Keywords: Corona virus, cytokines, inflammatory markers, SARS-CoV-2, COVID-19
Introduction
In late 2019, a novel virus, severe acute respiratory syndrome coronavirus 2 (SARS-CoV-2), expanded globally from Wuhan, China, and was reported to cause severe acute respiratory syndrome. It was declared a pandemic on 11 March 2020 by the World Health Organization (WHO). The clinical features of this novel Coronavirus Disease 2019 (nCOVID-19) is very much similar to viral pneumonia. After the clinical diagnosis of respiratory samples, the CDC (Centre for Disease Control) experts considered this pneumonia as a severe acute respiratory syndrome caused by a coronavirus family called SARS COV-2, later named as nCOVID-19.1 The outbreak of COVID-19 in China and its worldwide spread led to the WHO declaring it as a Public Health Emergency on January 2020.2 As of 19 May 2020, a total of 6,799,713 confirmed cases of coronavirus and 397,388 deaths have been reported.3 This virus affects humans, causing respiratory and other infections.4,5 Acute respiratory distress syndrome develops in severely affected patients as it causes diffuse alveolar damage.

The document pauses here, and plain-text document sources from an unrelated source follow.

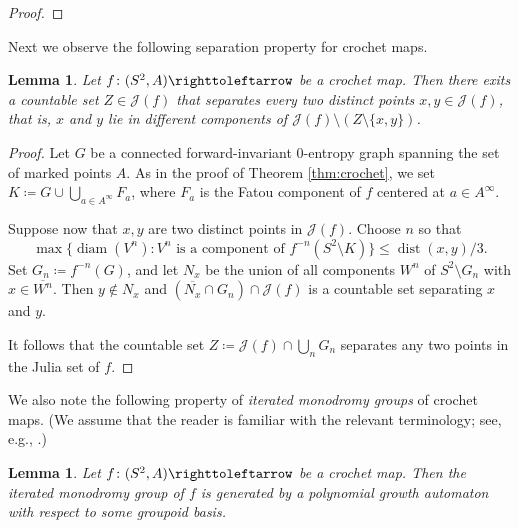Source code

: \documentclass{amsart}
\theoremstyle{plain}
\newtheorem{lemma}[theorem]{Lemma}
\theoremstyle{definition}
\theoremstyle{remark}
\newcommand{\Jul}{{\mathcal J}}
\newcommand{\diam}{{\operatorname{diam}}}
\newcommand\selfmap{\righttoleftarrow}
\begin{document}
\begin{proof}
\end{proof}


Next we observe the following separation property for crochet maps.

\begin{lemma}
\label{lem:crochet-separating-set}
Let $f\colon(S^2,A)\selfmap$ be a crochet map. Then there exits a countable set $Z\in \Jul(f)$ that separates every two distinct points $x,y\in \Jul(f)$, that is, $x$ and $y$ lie in different components of $\Jul(f)\setminus (Z\setminus \{x,y\}) $.
\end{lemma}
\begin{proof}
 Let $G$ be a connected forward-invariant $0$-entropy graph spanning the set of marked points $A$.  As in the proof of Theorem \ref{thm:crochet}, we set $K\coloneq G\cup \bigcup_{a\in A^\infty} F_a$, where $F_a$ is the Fatou component of $f$ centered at $a\in A^\infty$.


Suppose now that $x,y$ are two distinct points in $\Jul(f)$.  Choose $n$ so that 
$$\max\{\diam(V^n):\text{$V^n$ is a component of $f^{-n}(S^2\setminus K)$}\}  \leq \operatorname{dist}(x,y)/3.$$
Set $G_n\coloneq f^{-n}(G)$, and let $N_x$ be the union of all components $W^n$ of $S^2\setminus G_n$ with $x\in \overline{W^n}$. Then $y\notin N_x$ and $(\overline{N_x}\cap G_n)\cap \Jul(f)$ is a countable set separating $x$ and $y$.

It follows that the countable set $Z\coloneq \Jul(f)\cap \bigcup_n G_n$ separates any two points in the Julia set of $f$.
\end{proof}

We also note the following property of \emph{iterated monodromy groups} of crochet maps. (We assume that the reader is familiar with the relevant terminology; see, e.g., \cite{Nekra}.)

\begin{lemma}
\label{lem:crochet-maps-imgs}
Let $f\colon(S^2,A)\selfmap$ be a crochet map. Then the iterated monodromy group of $f$ is generated by a polynomial growth automaton with respect to some groupoid basis.
\end{lemma}
\end{document}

Acute inflammation in the lungs is a complex pathophysiological mechanism involving inflammatory mediators such as cytokines and chemokines, which stimulate the macrophages in the alveoli, leading to poor regulation of the immune system.6 In humans, the clinical progression of the novel coronavirus-induced disease exists in a triphasic form.7 The clinical features in first phase include fever, dry cough, myalgia, and other systemic infections that are likely to be increased by the replication of the virus and cell necrosis. The associated feature of the second phase is the onset of IgG immunoglobulins conversion, correlated with the decrease in viral replication. During this phase, uncontrolled viral replication occurs causing severe worsening of symptoms. The exact hypothesis behind this might be the severe damage to alveoli caused by over exuberant immune response of the host.7–9 In nCOVID-19-infected patients, the major patient population recovered after two weeks, but one-third of the patients progressed to the third phase, which is characterized by severe lung inflammation leading to ARDS, i.e. acute respiratory distress syndrome.10 Serious adverse health outcome of nCOVID-19 infection was found much more prevalent among children, especially those below 12 years, the elderly population, and patients with comorbid diseases.7,8
Coronaviruses: Classification and structure
The virus causing nCOVID-19 belongs to a family of viruses known as Coronaviridae. Coronaviruses can be classified in four genera: alpha, beta, gamma, and delta. Human CoV belong to either alpha or beta. Gamma and delta CoV tend to infect birds. The coronaviruses affecting humans are of seven types, as depicted in Table 1. Among them, the highly pathogenic corona viruses are SARS CoV, MERS CoV, and SARS CoV-2. They cause severe pneumonia in humans by infecting the lower respiratory tract, which causes diffuse alveolar damage, resulting in increased morbidity and mortality.11–13 Two Indian Geneticists investigated 3600 strains of nCOVID-19 collected from 55 countries, and they observed that a specific type of virus known as Type 2a now replaces the parenteral strain, which was found in Wuhan. Their research showed that Type-O was spread from China to other countries and afterwards, the virus evolved inside and outside China. The 35 viral sequences categories are grouped into four types as mentioned in Table 2.14
Table 1.
Types of coronaviruses affecting human.
| S. No. | Type |
|---|---|
| 1 | 229E (alpha coronavirus) |
| 2 | NL63 (alpha coronavirus) |
| 3 | OC43 (beta coronavirus) |
| 4 | HKU1 (beta coronavirus) |
| 5 | MERS-CoV (beta coronavirus) |
| 6 | SARS-CoV (beta coronavirus) |
| 7 | SARS CoV-2 (novel coronavirus) |
Table 2.
Different types of viral sequences (total 35).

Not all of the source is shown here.